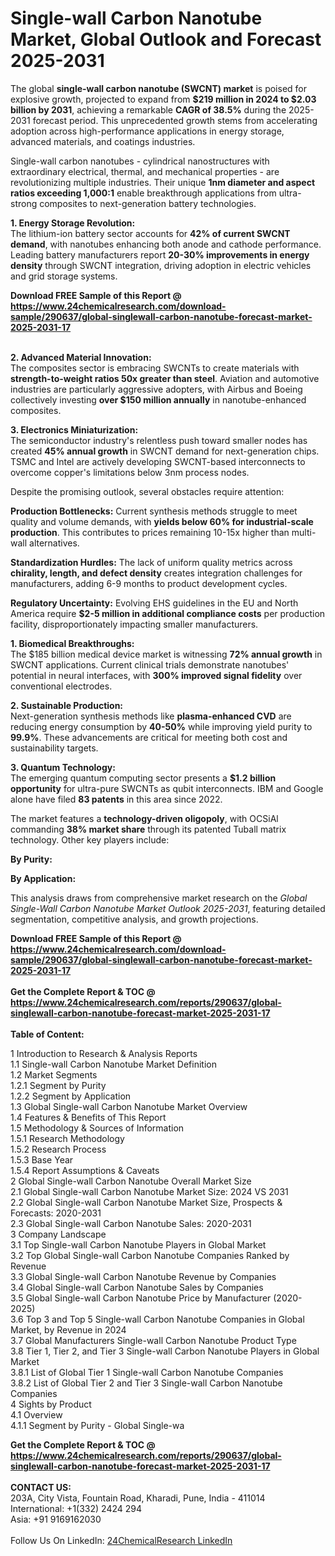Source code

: <h1>Single-wall Carbon Nanotube Market, Global Outlook and Forecast 2025-2031</h1><p>The global <strong>single-wall carbon nanotube (SWCNT) market</strong> is poised for explosive growth, projected to expand from <strong>$219 million in 2024 to $2.03 billion by 2031</strong>, achieving a remarkable <strong>CAGR of 38.5%</strong> during the 2025-2031 forecast period. This unprecedented growth stems from accelerating adoption across high-performance applications in energy storage, advanced materials, and coatings industries.</p><p>Single-wall carbon nanotubes - cylindrical nanostructures with extraordinary electrical, thermal, and mechanical properties - are revolutionizing multiple industries. Their unique <strong>1nm diameter and aspect ratios exceeding 1,000:1</strong> enable breakthrough applications from ultra-strong composites to next-generation battery technologies.</p><p><strong>1. Energy Storage Revolution:</strong><br>
The lithium-ion battery sector accounts for <strong>42% of current SWCNT demand</strong>, with nanotubes enhancing both anode and cathode performance. Leading battery manufacturers report <strong>20-30% improvements in energy density</strong> through SWCNT integration, driving adoption in electric vehicles and grid storage systems.</p><div><b>Download FREE Sample of this Report @ 
            <a href="https://www.24chemicalresearch.com/download-sample/290637/global-singlewall-carbon-nanotube-forecast-market-2025-2031-17">
            https://www.24chemicalresearch.com/download-sample/290637/global-singlewall-carbon-nanotube-forecast-market-2025-2031-17</a></b></div><br><p><strong>2. Advanced Material Innovation:</strong><br>
The composites sector is embracing SWCNTs to create materials with <strong>strength-to-weight ratios 50x greater than steel</strong>. Aviation and automotive industries are particularly aggressive adopters, with Airbus and Boeing collectively investing <strong>over $150 million annually</strong> in nanotube-enhanced composites.</p><p><strong>3. Electronics Miniaturization:</strong><br>
The semiconductor industry's relentless push toward smaller nodes has created <strong>45% annual growth</strong> in SWCNT demand for next-generation chips. TSMC and Intel are actively developing SWCNT-based interconnects to overcome copper's limitations below 3nm process nodes.</p><p>Despite the promising outlook, several obstacles require attention:</p><p><strong>Production Bottlenecks:</strong> Current synthesis methods struggle to meet quality and volume demands, with <strong>yields below 60% for industrial-scale production</strong>. This contributes to prices remaining 10-15x higher than multi-wall alternatives.</p><p><strong>Standardization Hurdles:</strong> The lack of uniform quality metrics across <strong>chirality, length, and defect density</strong> creates integration challenges for manufacturers, adding 6-9 months to product development cycles.</p><p><strong>Regulatory Uncertainty:</strong> Evolving EHS guidelines in the EU and North America require <strong>$2-5 million in additional compliance costs</strong> per production facility, disproportionately impacting smaller manufacturers.</p><p><strong>1. Biomedical Breakthroughs:</strong><br>
The $185 billion medical device market is witnessing <strong>72% annual growth</strong> in SWCNT applications. Current clinical trials demonstrate nanotubes' potential in neural interfaces, with <strong>300% improved signal fidelity</strong> over conventional electrodes.</p><p><strong>2. Sustainable Production:</strong><br>
Next-generation synthesis methods like <strong>plasma-enhanced CVD</strong> are reducing energy consumption by <strong>40-50%</strong> while improving yield purity to <strong>99.9%</strong>. These advancements are critical for meeting both cost and sustainability targets.</p><p><strong>3. Quantum Technology:</strong><br>
The emerging quantum computing sector presents a <strong>$1.2 billion opportunity</strong> for ultra-pure SWCNTs as qubit interconnects. IBM and Google alone have filed <strong>83 patents</strong> in this area since 2022.</p><p>The market features a <strong>technology-driven oligopoly</strong>, with OCSiAl commanding <strong>38% market share</strong> through its patented Tuball matrix technology. Other key players include:</p><p><strong>By Purity:</strong></p><p><strong>By Application:</strong></p><p>This analysis draws from comprehensive market research on the <em>Global Single-Wall Carbon Nanotube Market Outlook 2025-2031</em>, featuring detailed segmentation, competitive analysis, and growth projections.</p><div><b>Download FREE Sample of this Report @ 
            <a href="https://www.24chemicalresearch.com/download-sample/290637/global-singlewall-carbon-nanotube-forecast-market-2025-2031-17">
            https://www.24chemicalresearch.com/download-sample/290637/global-singlewall-carbon-nanotube-forecast-market-2025-2031-17</a></b></div><br><div><b>Get the Complete Report & TOC @ 
            <a href="https://www.24chemicalresearch.com/reports/290637/global-singlewall-carbon-nanotube-forecast-market-2025-2031-17">
            https://www.24chemicalresearch.com/reports/290637/global-singlewall-carbon-nanotube-forecast-market-2025-2031-17</a></b></div><br>
            <b>Table of Content:</b><p>1 Introduction to Research & Analysis Reports<br />
 1.1 Single-wall Carbon Nanotube Market Definition<br />
 1.2 Market Segments<br />
 1.2.1 Segment by Purity<br />
 1.2.2 Segment by Application<br />
 1.3 Global Single-wall Carbon Nanotube Market Overview<br />
 1.4 Features & Benefits of This Report<br />
 1.5 Methodology & Sources of Information<br />
 1.5.1 Research Methodology<br />
 1.5.2 Research Process<br />
 1.5.3 Base Year<br />
 1.5.4 Report Assumptions & Caveats<br />
2 Global Single-wall Carbon Nanotube Overall Market Size<br />
 2.1 Global Single-wall Carbon Nanotube Market Size: 2024 VS 2031<br />
 2.2 Global Single-wall Carbon Nanotube Market Size, Prospects & Forecasts: 2020-2031<br />
 2.3 Global Single-wall Carbon Nanotube Sales: 2020-2031<br />
3 Company Landscape<br />
 3.1 Top Single-wall Carbon Nanotube Players in Global Market<br />
 3.2 Top Global Single-wall Carbon Nanotube Companies Ranked by Revenue<br />
 3.3 Global Single-wall Carbon Nanotube Revenue by Companies<br />
 3.4 Global Single-wall Carbon Nanotube Sales by Companies<br />
 3.5 Global Single-wall Carbon Nanotube Price by Manufacturer (2020-2025)<br />
 3.6 Top 3 and Top 5 Single-wall Carbon Nanotube Companies in Global Market, by Revenue in 2024<br />
 3.7 Global Manufacturers Single-wall Carbon Nanotube Product Type<br />
 3.8 Tier 1, Tier 2, and Tier 3 Single-wall Carbon Nanotube Players in Global Market<br />
 3.8.1 List of Global Tier 1 Single-wall Carbon Nanotube Companies<br />
 3.8.2 List of Global Tier 2 and Tier 3 Single-wall Carbon Nanotube Companies<br />
4 Sights by Product<br />
 4.1 Overview<br />
 4.1.1 Segment by Purity - Global Single-wa</p><div><b>Get the Complete Report & TOC @ 
            <a href="https://www.24chemicalresearch.com/reports/290637/global-singlewall-carbon-nanotube-forecast-market-2025-2031-17">
            https://www.24chemicalresearch.com/reports/290637/global-singlewall-carbon-nanotube-forecast-market-2025-2031-17</a></b></div><br><b>CONTACT US:</b><br>
            203A, City Vista, Fountain Road, Kharadi, Pune, India - 411014<br>
            International: +1(332) 2424 294<br>
            Asia: +91 9169162030 <br><br>
            Follow Us On LinkedIn: <a href="https://www.linkedin.com/company/24chemicalresearch/">24ChemicalResearch LinkedIn</a>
○ ○ ○ ○ ○
→ **THE PROBLEM**
State how many lines in the material include the string "https". Nothing other than the number is wanted.

→ **TASK ANSWER**
9